Towels. The Japanese cotton towel, generally a yard long by a foot wide, serves various purposes besides that of drying the hands or the body. Both sexes occasionally employ it as a head-dress. Male artisans and coolies twist and then tie a towel across their foreheads to prevent the perspiration from running down into their eyes, while females of the same class make shift with one as a sort of light hood to cover the head. When doing the room of a morning, the maid of all work will save her hair in this way from the dust, and whole families may be seen thus protected on the occasion of the great annual house-cleaning. Holiday-makers sometimes protect their hair by the same device, and there is actually a special kind entitled hana-mi-denugui, or "flower-viewing towel," worn by festive bands who sally forth to admire the cherry-blossoms, and who—must it be owned?—sacrifice not only to Flora, but to Bacchus, for which reason the wine-cup and the liquor-loving tortoise figure as the motives of ornamentation along with the pink blossom. For observe that towels afford a typical example of the national fondness for decorating even the most trivial articles of daily use. A study of them, as they flutter in the wind under the eaves of the shops devoted to their sale, would result in acquaintance with the whole gamut of popular art motives and symbolism. The vegetable world, the animal world both real and mythical, the stage and the wrestling ring, crests, riddles, Chinese ideographs congratulatory or otherwise characteristic,—all these and various other stores are drawn up on, the same subject being repeated in such a multiplicity of elaborated and abbreviated forms that not a little ingenuity is sometimes needed to discover the artist's intention. The latest source of inspiration has been the Russian war. Naval and military feats of arms may be seen represented or hinted at in every style,—realistic, picturesque, comic, allegorical.
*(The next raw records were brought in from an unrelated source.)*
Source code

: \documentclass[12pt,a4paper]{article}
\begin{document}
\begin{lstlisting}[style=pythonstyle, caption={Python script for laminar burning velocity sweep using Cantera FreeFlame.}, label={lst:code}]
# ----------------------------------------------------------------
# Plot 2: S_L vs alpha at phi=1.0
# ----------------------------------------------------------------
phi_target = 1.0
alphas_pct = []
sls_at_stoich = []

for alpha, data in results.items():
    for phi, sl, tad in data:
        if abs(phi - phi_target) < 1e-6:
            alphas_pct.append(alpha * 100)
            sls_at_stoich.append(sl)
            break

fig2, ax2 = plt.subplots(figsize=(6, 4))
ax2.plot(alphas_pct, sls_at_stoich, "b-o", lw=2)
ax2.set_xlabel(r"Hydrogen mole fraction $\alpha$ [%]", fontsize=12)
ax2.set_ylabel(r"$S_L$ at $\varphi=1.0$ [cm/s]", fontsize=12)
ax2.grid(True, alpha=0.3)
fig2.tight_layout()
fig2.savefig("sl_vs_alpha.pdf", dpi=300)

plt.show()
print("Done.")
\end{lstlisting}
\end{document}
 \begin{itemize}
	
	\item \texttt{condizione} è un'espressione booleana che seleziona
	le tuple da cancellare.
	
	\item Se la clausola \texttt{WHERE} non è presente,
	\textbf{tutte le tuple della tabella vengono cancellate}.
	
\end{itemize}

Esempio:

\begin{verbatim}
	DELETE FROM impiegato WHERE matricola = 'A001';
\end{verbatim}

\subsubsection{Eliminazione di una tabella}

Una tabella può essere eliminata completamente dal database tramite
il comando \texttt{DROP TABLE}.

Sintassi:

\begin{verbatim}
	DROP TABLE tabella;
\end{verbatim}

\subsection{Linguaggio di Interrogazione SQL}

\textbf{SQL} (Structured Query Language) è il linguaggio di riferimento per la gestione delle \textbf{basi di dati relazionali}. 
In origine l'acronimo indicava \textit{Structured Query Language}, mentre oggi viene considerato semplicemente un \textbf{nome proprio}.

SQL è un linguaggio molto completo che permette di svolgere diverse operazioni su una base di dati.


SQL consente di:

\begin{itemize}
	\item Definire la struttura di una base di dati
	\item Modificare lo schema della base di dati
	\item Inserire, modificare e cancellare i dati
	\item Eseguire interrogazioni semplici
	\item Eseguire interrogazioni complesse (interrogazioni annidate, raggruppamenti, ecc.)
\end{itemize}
Being thus variously useful as well as ornamental, towels make good presents, and thousands must be annually given away in every town. Inns often have towels of their own, specially inscribed or ornamented, one of which is presented to each departing guest if he has behaved liberally in the matter of "tea-money" to mine host. Shops sometimes do likewise. At New Year time, in particular, there is quite a shower of such civilities. When destined as a gift, the towel is generally folded in a piece of paper, which itself bears a suitable inscription, including the donor's address, with the occasional addition now-a-days of his telephone number; for even in such minutiæ, the Japanese of the lower middle class are up to date. Sometimes, instead of the host giving towels to his guests, the process is reversed. This happens notably in the case of pilgrim bands or clubs, who distribute to every inn at which they alight towels inscribed with the club's name, and perhaps a picture of the sacred mountain which is their goal. Towels are even offered to temples by the pious, appropriately inscribed.